No cure for curiosity documentary maker finds
Short film- 'My Cure and Me'- funded by Creative Ireland through Cavan County Museum.
A documentary directed and produced by Virginia's Alan Bradley has been selected to screen at the prestigious Galway Film Fleadh later this year.
The 13 minute short film- 'My Cure and Me'- funded by Creative Ireland through Cavan County Museum explores the experiences of two elderly, rural, Irish faith healers with 'the cure', examining a practice rich in history and folklore.

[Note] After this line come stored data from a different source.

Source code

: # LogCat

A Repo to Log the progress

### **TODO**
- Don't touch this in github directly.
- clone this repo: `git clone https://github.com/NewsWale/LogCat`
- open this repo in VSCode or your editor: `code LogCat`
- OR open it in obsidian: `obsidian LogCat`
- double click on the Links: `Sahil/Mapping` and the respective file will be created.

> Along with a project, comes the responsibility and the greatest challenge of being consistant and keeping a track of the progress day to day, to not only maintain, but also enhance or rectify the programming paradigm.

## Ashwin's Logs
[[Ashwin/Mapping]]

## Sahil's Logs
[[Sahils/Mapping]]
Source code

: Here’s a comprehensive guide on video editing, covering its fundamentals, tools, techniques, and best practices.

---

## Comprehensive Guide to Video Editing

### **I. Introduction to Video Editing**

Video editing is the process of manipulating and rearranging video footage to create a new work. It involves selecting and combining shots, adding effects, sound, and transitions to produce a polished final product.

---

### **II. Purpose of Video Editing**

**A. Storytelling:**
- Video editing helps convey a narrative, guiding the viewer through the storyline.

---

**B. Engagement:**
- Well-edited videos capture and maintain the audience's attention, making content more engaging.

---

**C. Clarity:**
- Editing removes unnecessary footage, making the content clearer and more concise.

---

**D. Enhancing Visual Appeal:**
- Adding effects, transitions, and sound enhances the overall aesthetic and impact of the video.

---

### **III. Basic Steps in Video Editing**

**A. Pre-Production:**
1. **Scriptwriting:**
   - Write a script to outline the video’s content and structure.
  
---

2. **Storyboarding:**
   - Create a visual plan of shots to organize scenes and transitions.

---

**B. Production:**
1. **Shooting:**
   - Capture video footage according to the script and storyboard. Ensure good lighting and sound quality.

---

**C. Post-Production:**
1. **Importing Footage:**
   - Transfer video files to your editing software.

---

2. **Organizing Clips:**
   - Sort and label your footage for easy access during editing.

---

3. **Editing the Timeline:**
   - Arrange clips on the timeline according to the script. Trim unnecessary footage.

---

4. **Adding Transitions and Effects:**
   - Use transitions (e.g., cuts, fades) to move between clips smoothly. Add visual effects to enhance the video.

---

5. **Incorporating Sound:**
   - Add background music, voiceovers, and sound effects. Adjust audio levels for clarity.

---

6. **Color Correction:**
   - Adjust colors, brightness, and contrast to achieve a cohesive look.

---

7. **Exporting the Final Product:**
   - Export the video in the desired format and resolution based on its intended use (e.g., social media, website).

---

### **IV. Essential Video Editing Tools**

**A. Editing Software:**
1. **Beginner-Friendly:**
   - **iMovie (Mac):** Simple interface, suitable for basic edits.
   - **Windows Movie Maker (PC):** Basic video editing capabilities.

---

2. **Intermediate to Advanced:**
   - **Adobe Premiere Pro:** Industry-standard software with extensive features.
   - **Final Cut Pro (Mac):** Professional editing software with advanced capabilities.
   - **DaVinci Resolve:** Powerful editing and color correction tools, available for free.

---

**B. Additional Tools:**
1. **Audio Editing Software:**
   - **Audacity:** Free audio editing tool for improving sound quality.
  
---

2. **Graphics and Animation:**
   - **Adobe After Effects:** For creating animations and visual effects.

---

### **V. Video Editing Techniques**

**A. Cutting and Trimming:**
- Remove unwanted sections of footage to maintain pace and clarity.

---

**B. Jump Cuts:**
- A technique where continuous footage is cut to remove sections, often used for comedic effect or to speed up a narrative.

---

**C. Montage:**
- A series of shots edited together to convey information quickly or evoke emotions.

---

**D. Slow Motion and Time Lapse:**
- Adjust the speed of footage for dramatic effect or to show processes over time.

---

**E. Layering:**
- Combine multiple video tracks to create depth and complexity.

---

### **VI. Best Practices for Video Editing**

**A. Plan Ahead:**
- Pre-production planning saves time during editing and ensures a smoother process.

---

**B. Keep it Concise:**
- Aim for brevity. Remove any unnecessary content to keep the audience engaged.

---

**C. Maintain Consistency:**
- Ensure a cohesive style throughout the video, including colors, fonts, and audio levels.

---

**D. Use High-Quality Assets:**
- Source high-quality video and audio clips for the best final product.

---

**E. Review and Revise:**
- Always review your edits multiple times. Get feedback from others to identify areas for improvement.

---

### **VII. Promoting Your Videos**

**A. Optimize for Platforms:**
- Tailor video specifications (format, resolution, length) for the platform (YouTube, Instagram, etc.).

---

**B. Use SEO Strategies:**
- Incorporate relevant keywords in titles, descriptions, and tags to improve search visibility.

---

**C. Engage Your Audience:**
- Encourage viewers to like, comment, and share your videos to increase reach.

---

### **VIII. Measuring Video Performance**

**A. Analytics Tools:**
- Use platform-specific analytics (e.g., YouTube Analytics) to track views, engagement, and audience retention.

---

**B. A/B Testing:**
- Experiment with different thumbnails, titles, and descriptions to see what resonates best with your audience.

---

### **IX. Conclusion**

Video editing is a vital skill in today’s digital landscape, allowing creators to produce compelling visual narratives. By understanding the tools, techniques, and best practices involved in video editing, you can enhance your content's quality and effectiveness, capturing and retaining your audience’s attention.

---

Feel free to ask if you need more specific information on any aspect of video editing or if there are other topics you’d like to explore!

One of those interviewed is Alice Smith from Crosserlough, who talked to Alan about how she inherited her cure from her father, but then lost it by trying to save an animal.
The film was also selected to screen at Docs Ireland in Belfast which took place last weekend.
“I always was interested in the cure, because I never could get my head around it. I don’t understand how it works, but it does work for people, so it’s always been something that’s fascinated me,” says Alan, who says the documentary was a “passion project” that relieved a particular creative itch he’d had niggling him since he was a child.
Though he never got “the cure” himself, Alan vividly recalls his brother being brought to a local healer in an attempt to shake off the worst symptoms of asthma.
When the Celt speaks with Alan he’s working in London editing a documentary for RTÉ. It never ceases to amuses him just how the lore of home remedies centred on superstition or religion remain popular still- a farmer with ringworm, a woman with a sore throat, and a boy with a wart- but don’t travel far beyond these shores or even certain sheltered pockets of Ireland.
“It’s such a uniquely Irish tradition and custom,” he assesses. “But when I mention it to people in the UK they haven’t a clue. It just sounds completely mad to them. Even some people in Dublin who I’ve mentioned it to aren’t aware. It’s a very rural Ireland thing.”
He says never his intention to set out to “prove or disprove” whether cures work. So did he ever find out how the cure really works?
“I did in so far as the processes that people do, because everyone does cures in different ways. So I understand that. But I still don’t understand how it works, or why it happens.”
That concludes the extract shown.